Judge of the Kansas Court of Appeals
- Incumbent
- Assumed office April 30, 2021
- Appointed by: Laura Kelly
- Preceded by: Steve Leben

Personal details
- Born: December 2, 1972 (age 53)
- Education: Washburn University (BA, JD)

= Lesley A. Isherwood =

American judge

Lesley A. Isherwood (born December 2, 1972) is a Judge of the Kansas Court of Appeals.

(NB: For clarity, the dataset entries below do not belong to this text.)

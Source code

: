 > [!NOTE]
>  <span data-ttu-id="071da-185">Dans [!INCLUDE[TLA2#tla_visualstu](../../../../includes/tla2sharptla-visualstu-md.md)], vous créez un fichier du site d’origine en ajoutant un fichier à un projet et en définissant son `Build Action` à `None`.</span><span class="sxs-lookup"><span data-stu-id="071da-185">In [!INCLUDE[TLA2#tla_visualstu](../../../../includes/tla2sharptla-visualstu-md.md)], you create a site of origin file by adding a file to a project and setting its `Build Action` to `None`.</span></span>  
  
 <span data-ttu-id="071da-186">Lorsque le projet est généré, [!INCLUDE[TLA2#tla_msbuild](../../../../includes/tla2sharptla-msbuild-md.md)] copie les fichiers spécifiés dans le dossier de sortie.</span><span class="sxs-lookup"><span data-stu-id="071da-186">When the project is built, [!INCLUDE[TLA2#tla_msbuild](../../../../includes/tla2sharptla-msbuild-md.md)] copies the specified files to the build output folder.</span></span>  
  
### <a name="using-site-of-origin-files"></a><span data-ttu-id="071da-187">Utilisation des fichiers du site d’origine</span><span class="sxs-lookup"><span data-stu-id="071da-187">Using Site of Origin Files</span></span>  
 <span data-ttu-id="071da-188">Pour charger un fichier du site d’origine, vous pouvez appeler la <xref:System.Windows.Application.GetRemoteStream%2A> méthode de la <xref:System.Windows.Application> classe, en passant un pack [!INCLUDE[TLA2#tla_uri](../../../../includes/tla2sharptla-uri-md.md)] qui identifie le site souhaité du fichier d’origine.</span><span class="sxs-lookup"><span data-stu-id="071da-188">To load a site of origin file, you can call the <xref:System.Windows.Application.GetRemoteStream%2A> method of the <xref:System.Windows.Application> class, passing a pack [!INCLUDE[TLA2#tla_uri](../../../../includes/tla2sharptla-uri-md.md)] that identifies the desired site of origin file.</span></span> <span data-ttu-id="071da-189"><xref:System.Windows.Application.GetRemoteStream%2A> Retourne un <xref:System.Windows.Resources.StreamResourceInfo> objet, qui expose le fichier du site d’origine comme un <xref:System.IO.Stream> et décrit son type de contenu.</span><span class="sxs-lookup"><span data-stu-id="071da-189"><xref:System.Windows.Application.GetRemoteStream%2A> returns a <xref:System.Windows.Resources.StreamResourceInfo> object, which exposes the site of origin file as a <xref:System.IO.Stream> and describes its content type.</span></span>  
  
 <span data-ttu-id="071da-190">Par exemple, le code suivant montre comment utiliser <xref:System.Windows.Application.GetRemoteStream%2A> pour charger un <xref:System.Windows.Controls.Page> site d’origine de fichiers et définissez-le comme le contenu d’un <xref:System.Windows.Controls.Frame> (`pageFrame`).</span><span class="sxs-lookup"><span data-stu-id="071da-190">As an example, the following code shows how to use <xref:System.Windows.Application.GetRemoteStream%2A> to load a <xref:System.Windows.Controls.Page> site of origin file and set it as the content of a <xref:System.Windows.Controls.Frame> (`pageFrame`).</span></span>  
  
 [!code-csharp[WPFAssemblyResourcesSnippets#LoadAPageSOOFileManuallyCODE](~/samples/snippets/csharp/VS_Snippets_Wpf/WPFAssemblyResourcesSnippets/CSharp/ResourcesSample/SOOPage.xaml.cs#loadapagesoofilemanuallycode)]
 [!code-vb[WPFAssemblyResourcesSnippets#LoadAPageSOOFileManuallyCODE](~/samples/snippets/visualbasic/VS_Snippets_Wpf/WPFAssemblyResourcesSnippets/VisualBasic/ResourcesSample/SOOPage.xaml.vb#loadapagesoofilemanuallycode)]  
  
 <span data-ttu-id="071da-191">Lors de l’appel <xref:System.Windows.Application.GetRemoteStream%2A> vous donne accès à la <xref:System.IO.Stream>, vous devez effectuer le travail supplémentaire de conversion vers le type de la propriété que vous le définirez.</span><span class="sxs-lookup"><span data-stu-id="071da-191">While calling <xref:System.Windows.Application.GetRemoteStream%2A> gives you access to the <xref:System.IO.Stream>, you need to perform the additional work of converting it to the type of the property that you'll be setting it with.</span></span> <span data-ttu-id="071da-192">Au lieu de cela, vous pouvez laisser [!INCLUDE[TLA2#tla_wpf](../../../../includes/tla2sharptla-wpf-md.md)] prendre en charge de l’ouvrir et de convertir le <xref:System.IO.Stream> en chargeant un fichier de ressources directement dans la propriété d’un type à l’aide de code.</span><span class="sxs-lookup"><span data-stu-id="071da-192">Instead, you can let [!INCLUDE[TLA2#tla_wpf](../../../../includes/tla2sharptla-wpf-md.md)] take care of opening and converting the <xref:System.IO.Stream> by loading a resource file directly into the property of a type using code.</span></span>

== Education and legal career ==

Isherwood earned her Bachelor of Arts in English, with honors, from Washburn University in 1995, she graduated from the Washburn University School of Law in 1998. After graduating law school, she briefly practiced with Williams, Stroble, Malone, Mason & Ralph, P.A., in Dodge City, Kansas. From 1999 to 2021 she was a prosecutor for Sedgwick County and concurrently served as the senior assistant district attorney in the appellate division.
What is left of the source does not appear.